第2次トランプ政権が一筋縄ではいかないこれだけの理由、新閣僚候補6人の「厄介な人物像」とは?
■ 1カ月前倒し人事でいきなり飛び出した「爆弾宣言」 来年(2025年)1月20日に米国で発足する第2次トランプ政権の動きは、2016年の第1次と比べてとても早い。前回より1カ月は前倒ししたスケジュール感で次々と閣僚レベルの人事を固めてしまった。 【写真】厄介な言動で問題視される人も…内定している第2次トランプ政権の顔ぶれ まず、トランプ政権の組閣を見る際にとても重大なことが11月初めに起きたことを押さえておきたい。 トランプ氏は11月5日の米大統領選挙の投票日から2日後の7日にロシアのプーチン大統領と電話会談していたとワシントンポスト紙にすっぱ抜かれた。この電話についてロシア大統領府報道官のドミトリー・ペスコフ氏は、「電話はなかった。でたらめだ」と完全否定しているが、トランプ政権側は結局否定も肯定もしなかった。事実を述べているのはアメリカ側だと考えられる。 と言うのも、この電話がトランプ陣営の人事に絡んでいるのでは? と思わせる動きがあったからだ。11月9日、トランプ次期大統領は突然自分のトゥルース・ソーシャルで、新政権に第1期目で活躍したニッキー・ヘイリー元国連大使と前政権で国務長官やCIA(米中央情報局)長官を務めたマイク・ポンペオ氏を起用しないと表明したのだ。 これは厄介な事態だと筆者は考えた。この2人を起用されて困る外国の首脳で、トランプ氏に直訴した可能性がある人間と言えば、ロシアのプーチン氏ぐらいしか思い浮かばないからだ。このSNSでの見解公表からバタバタと閣僚の指名が始まった点も考え合わせると、ヘイリー氏とポンペオ氏という2人をプーチンが嫌ったので外さざるを得なかったという見方が出てくる。 もっともトランプ氏自身が「以前の彼らとの仕事を非常に楽しんで、感謝もしている」と言い訳のように付け足して書いた他の理由も見つからない。
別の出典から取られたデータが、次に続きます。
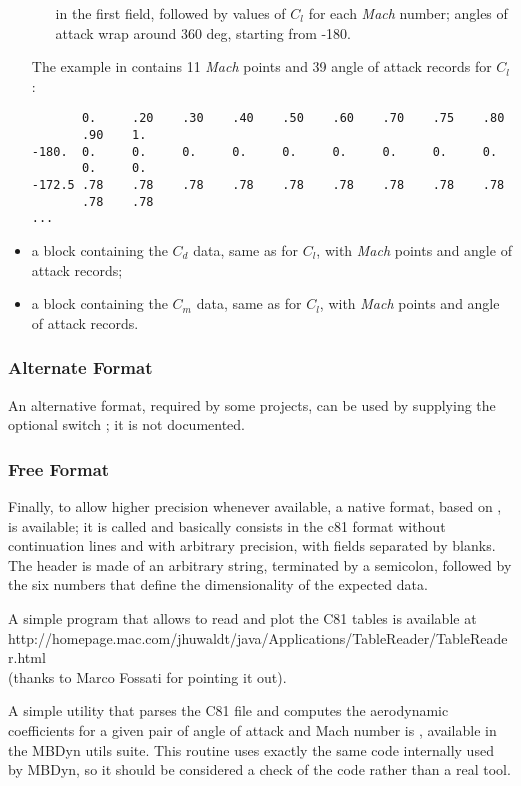 \begin{itemize}
\begin{itemize}
	in the first field, followed by  values of $C_l$
	for each \emph{Mach} number; angles of attack wrap around 
	360 deg, starting from -180.
	\end{itemize}
The example in  contains 11 \emph{Mach} points
and 39 angle of attack records for $C_l$:
{\small
\begin{verbatim}
       0.     .20    .30    .40    .50    .60    .70    .75    .80
       .90    1.
-180.  0.     0.     0.     0.     0.     0.     0.     0.     0.
       0.     0.
-172.5 .78    .78    .78    .78    .78    .78    .78    .78    .78
       .78    .78
...
\end{verbatim}
}
\item a block containing the $C_d$ data, same as for $C_l$,
with  \emph{Mach} points and  angle of attack records;
\item a block containing the $C_m$ data, same as for $C_l$,
with  \emph{Mach} points and  angle of attack records.
\end{itemize}

\subsubsection{Alternate Format}
An alternative format, required by some projects, can be used by supplying
the optional switch ; it is not documented.

\subsubsection{Free Format}
Finally, to allow higher precision whenever available, a native format,
based on , is available; it is called  and 
basically consists in the c81 format without continuation lines
and with arbitrary precision, with fields separated by blanks.
The header is made of an arbitrary string, terminated by a semicolon,
followed by the six numbers that define the dimensionality of the expected data.

A simple program that allows to read and plot the C81 tables
is available at \\
        {http://homepage.mac.com/jhuwaldt/java/Applications/TableReader/TableReader.html} \\
(thanks to Marco Fossati for pointing it out).

A simple utility that parses the C81 file and computes 
the aerodynamic coefficients for a given pair of angle of attack 
and Mach number is , available in the MBDyn utils suite.
This routine uses exactly the same code internally used by MBDyn,
so it should be considered a check of the code rather than a real tool.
■ 第2次トランプ政権はワシントンの「アウトサイダー」になる? 筆者はとても厄介な第2次トランプ政権のポイントを次のように考えている。 まず、トランプ氏はワシントンの「アウトサイダー」として政権を治める覚悟を決めたと言えることだ。 2016年の第1次政権スタート時にはアメリカ政治、あるいはワシントンに詳しい自分のアドバイザーや自分を支える人間を閣僚に指名した。ジャレッド・クシュナー夫妻(妻は娘のイヴァンカ)のような身内とスティーブ・バノン氏やマイケル・フリン氏などトランプを利用して政権のイデオロギーに影響を与えたい人間を首席戦略官や国家安全保障担当補佐官にしたが、彼らは第2次政権では完全に表舞台から姿を消すことになった。 トランプ政権の奥の院には存在していても、日々、トランプ政権を動かすことはしないという立場に祭り上げられたのである。 これは、トランプ氏が第2次政権をワシントンのアウトサイダーとしてコントロールすると決めたことを示していると考えられる。政権そのものが、ワシントンの泥沼(スワンプ)に巣食う官僚という名の生物を駆逐すると言っているので、アウトサイダーにならざるを得ないのだろう。 これには首席補佐官になったスージー・ワイルズ氏の思惑も関係しているかもしれない。 と言うのも、ワイルズ氏は大学を出て27歳で得た共和党での初仕事として、レーガンをホワイトハウスで支える一人として働いた経験を持つ。ワシントンのアウトサイダーとして大統領を務めたレーガン氏は、いまや「冷戦の終結」というレガシー(政権の遺産)を残し、共和党員、民主党を問わず全国民に愛される大統領として歴史に名を残している。 自分も2期目は全てのアメリカ国民に愛される存在になりたいと考えるトランプ次期大統領が無理に自分をワシントンに合わせず、レーガン氏のようにアウトサイダーの視点から第2次政権を運営しようと考えたのは理にかなっている。それはまた、トランプ氏をこの先レーガン元大統領に寄せていきたいワイルズ首席補佐官の考えとも合致する。